Shipyard to rise in B’vista, but with conditions — Aris

 By JUNE S. BLANCO

RESIDENTS of Buenavista and nearby towns better start to learn welding now.

This after Rep. Erico Aristotle Aumentado (Bohol, 2nd District) met with the top henchman of a company that plans to establish a shipyard in Buenavista town.

The company executive, Aumentado and Buenvavista Mayor Ronald Lowell “Sample” Tirol earlier on discussed possibilities and scouted around the district for the ideal location until the former settled for Buenavista.

Aumentado took the former’s decision as a good omen where employment opportunities for his constituents are concerned.

The solon, however, wants to balance development on one hand, and Bohol’s environment on the other.

After all, he said, the province’s ecological-cultural tourism and agriculture are its two main economic drivers.

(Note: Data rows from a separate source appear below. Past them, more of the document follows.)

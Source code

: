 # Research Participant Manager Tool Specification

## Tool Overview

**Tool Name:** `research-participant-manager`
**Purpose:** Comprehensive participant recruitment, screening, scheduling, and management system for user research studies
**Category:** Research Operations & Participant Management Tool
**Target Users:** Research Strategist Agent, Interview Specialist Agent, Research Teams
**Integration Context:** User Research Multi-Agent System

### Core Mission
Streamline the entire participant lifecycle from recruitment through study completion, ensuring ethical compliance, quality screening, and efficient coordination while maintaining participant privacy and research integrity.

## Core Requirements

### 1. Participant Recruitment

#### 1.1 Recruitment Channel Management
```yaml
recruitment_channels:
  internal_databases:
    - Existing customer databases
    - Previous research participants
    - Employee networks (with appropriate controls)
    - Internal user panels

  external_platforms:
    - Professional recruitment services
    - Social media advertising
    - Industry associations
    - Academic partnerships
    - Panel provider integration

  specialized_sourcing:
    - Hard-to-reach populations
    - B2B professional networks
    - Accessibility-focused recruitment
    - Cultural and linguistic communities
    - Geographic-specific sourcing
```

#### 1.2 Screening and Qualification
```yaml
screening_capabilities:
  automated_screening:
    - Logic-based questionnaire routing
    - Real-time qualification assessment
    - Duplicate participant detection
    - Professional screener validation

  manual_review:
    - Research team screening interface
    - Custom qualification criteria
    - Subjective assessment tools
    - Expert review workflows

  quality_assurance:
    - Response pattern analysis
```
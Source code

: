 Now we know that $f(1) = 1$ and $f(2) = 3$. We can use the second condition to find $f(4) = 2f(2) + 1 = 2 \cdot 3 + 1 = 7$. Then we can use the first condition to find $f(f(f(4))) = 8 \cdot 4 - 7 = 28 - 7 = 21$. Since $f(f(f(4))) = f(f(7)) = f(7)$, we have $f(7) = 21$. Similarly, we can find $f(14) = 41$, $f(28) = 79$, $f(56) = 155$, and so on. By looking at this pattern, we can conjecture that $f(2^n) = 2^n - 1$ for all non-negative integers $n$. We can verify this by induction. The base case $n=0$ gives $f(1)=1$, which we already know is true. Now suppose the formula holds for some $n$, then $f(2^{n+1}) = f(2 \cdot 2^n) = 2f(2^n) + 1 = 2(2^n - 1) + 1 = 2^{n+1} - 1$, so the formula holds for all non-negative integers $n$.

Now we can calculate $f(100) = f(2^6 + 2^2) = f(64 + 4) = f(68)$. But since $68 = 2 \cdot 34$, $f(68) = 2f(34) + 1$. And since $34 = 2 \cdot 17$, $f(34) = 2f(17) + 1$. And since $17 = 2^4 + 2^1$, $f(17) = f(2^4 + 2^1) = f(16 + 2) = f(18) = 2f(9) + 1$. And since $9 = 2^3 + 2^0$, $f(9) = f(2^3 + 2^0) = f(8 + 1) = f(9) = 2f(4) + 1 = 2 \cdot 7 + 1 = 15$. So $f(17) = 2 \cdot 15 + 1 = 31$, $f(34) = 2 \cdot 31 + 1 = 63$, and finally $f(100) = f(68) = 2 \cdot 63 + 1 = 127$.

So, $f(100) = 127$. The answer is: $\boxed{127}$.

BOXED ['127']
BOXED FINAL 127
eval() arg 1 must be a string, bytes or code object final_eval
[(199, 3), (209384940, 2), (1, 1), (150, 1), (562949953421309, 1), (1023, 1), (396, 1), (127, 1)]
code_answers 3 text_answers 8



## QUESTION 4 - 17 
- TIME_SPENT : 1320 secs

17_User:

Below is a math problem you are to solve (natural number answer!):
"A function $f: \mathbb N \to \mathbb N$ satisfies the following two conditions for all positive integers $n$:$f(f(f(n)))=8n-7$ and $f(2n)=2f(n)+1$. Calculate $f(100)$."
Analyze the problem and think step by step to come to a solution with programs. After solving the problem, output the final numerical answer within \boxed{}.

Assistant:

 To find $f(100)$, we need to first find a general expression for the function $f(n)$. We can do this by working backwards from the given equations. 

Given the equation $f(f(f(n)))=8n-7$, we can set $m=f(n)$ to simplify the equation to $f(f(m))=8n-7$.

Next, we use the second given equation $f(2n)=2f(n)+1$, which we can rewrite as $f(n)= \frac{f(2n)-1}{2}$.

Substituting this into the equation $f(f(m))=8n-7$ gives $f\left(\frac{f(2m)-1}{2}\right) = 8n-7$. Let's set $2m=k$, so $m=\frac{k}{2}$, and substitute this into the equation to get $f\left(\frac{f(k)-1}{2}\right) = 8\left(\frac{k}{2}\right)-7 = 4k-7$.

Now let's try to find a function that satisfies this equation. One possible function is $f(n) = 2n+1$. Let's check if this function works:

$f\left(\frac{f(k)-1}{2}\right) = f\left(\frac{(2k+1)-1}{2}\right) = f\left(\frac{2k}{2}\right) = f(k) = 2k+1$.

As such, as the company started clearing some mangrove patches as part of earthworks in building the shipyard, Aumentado wrote Provincial Environment and Natural Resources Officer Laurentino Bautista to inquire if the former already has complete papers including the Environmental Compliance Certificate (ECC) for the expected big project.

The ECC itself limits a proponent to what he can – and must not – do to the environment as he develops his project site.

Aumentado clarified that he welcomes development, but he is against everything that destroys the environment.

An ECC also states what mitigating actions a proponent can do – like, among others, planting more mangrove propagules than what were sacrificed in the name of development – a shipyard in this case.

To note, the solon even filed a bill banning the establishment of coal-fired power plants in the province and especially the 2nd District.

In case the company has yet to complete its documentary requirements, he expressed willingness to assist them in producing these just so the project will be ECC compliant and therefore, environment friendly.

Unlike the coal plant that continually depletes coal resources and spews pollutants into the air when operational, the bulk of work in a shipyard is the welding together of mostly steel parts to form the ship. Discharges to the air would therefore be lesser, he pointed out.

The ECC likewise sets strict regulations on effluents – the liquid waste – that the company might discharge into the sea.

The shipyard, he said, is expected to attract other investors to the town.

This means job opportunities that will bring in money to increase the buying power or consumer spending of residents and visitors alike.

On top of skilled welders, the shipyard will also need workers for parallel industries and businesses like food preparation for the workers.

Thus, he said, money circulation in the town, the district and the province will expectedly increase.

He vowed to continue looking for similar opportunities for his constituents so that their respective breadwinners need not go to bigger cities or even abroad for the proverbial greener pastures.

It is best, he observed, that families stay together.